- Extracted information -
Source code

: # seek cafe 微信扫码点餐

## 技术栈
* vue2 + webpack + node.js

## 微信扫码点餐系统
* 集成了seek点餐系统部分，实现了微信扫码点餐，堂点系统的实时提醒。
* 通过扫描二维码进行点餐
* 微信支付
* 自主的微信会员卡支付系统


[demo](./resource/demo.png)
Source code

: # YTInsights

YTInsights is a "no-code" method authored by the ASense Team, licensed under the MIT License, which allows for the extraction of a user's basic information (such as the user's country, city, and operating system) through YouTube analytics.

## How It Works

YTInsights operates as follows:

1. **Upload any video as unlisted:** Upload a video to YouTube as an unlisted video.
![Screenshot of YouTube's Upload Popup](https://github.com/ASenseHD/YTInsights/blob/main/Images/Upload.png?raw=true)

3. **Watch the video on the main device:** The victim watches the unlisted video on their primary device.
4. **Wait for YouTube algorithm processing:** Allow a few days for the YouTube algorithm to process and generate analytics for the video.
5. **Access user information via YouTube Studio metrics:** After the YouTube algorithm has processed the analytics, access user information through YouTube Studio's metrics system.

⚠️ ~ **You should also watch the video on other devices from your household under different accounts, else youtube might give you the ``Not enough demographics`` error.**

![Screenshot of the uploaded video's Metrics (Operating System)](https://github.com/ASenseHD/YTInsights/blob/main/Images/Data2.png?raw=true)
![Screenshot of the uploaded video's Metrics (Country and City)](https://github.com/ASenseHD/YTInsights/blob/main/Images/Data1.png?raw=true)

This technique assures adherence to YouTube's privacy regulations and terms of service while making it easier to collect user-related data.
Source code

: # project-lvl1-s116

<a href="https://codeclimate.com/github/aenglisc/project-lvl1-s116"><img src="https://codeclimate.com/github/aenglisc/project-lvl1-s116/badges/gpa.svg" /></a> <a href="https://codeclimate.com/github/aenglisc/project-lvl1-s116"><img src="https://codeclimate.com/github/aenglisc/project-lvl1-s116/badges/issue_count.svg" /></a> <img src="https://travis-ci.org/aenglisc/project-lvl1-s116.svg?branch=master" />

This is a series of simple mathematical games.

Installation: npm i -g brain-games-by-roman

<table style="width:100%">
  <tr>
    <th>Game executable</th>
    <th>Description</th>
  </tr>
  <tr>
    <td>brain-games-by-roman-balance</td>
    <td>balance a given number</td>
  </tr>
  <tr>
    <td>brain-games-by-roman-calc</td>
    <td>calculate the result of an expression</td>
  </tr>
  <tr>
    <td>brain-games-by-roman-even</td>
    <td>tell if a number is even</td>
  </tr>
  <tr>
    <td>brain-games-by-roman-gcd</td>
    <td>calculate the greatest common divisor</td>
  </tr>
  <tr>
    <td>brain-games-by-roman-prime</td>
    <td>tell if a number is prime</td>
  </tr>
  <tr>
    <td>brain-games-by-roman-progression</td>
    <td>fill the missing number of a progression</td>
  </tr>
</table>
---
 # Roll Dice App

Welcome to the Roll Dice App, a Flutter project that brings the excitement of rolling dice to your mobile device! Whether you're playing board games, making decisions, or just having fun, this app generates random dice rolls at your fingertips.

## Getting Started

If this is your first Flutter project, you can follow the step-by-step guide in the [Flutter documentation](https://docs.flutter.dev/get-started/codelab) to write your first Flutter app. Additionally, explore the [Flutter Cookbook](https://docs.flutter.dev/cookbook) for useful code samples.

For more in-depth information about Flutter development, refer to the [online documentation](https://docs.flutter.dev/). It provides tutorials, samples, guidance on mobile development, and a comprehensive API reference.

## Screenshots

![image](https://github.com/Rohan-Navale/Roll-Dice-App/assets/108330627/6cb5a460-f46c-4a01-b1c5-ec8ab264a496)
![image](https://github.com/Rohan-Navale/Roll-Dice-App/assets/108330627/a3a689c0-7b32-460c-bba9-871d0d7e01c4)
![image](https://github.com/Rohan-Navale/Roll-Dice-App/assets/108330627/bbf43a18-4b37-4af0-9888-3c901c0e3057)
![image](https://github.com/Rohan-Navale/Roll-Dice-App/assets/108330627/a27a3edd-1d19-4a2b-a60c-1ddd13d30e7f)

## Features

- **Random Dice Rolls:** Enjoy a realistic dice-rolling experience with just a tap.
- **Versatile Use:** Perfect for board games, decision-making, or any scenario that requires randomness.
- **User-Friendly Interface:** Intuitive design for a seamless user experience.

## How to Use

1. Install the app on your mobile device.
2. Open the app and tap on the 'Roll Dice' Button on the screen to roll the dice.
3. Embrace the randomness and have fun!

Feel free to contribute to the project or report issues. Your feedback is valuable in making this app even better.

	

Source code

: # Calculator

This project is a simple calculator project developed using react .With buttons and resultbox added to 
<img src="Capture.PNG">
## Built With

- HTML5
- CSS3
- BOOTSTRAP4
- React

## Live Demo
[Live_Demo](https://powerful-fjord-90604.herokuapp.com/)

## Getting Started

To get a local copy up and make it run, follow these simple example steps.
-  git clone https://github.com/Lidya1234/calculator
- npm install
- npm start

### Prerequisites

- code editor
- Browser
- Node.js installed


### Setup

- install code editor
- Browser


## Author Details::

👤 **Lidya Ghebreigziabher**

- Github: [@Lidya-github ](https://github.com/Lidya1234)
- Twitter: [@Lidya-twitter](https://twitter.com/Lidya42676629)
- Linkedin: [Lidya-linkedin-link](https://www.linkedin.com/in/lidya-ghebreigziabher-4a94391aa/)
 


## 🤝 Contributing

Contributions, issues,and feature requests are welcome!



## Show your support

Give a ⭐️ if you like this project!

- Assigned task -
Which lines of the records above contain the word "Navale"? Show each of them.

- Output of the task -
![image](https://github.com/Rohan-Navale/Roll-Dice-App/assets/108330627/6cb5a460-f46c-4a01-b1c5-ec8ab264a496)
![image](https://github.com/Rohan-Navale/Roll-Dice-App/assets/108330627/a3a689c0-7b32-460c-bba9-871d0d7e01c4)
![image](https://github.com/Rohan-Navale/Roll-Dice-App/assets/108330627/bbf43a18-4b37-4af0-9888-3c901c0e3057)
![image](https://github.com/Rohan-Navale/Roll-Dice-App/assets/108330627/a27a3edd-1d19-4a2b-a60c-1ddd13d30e7f)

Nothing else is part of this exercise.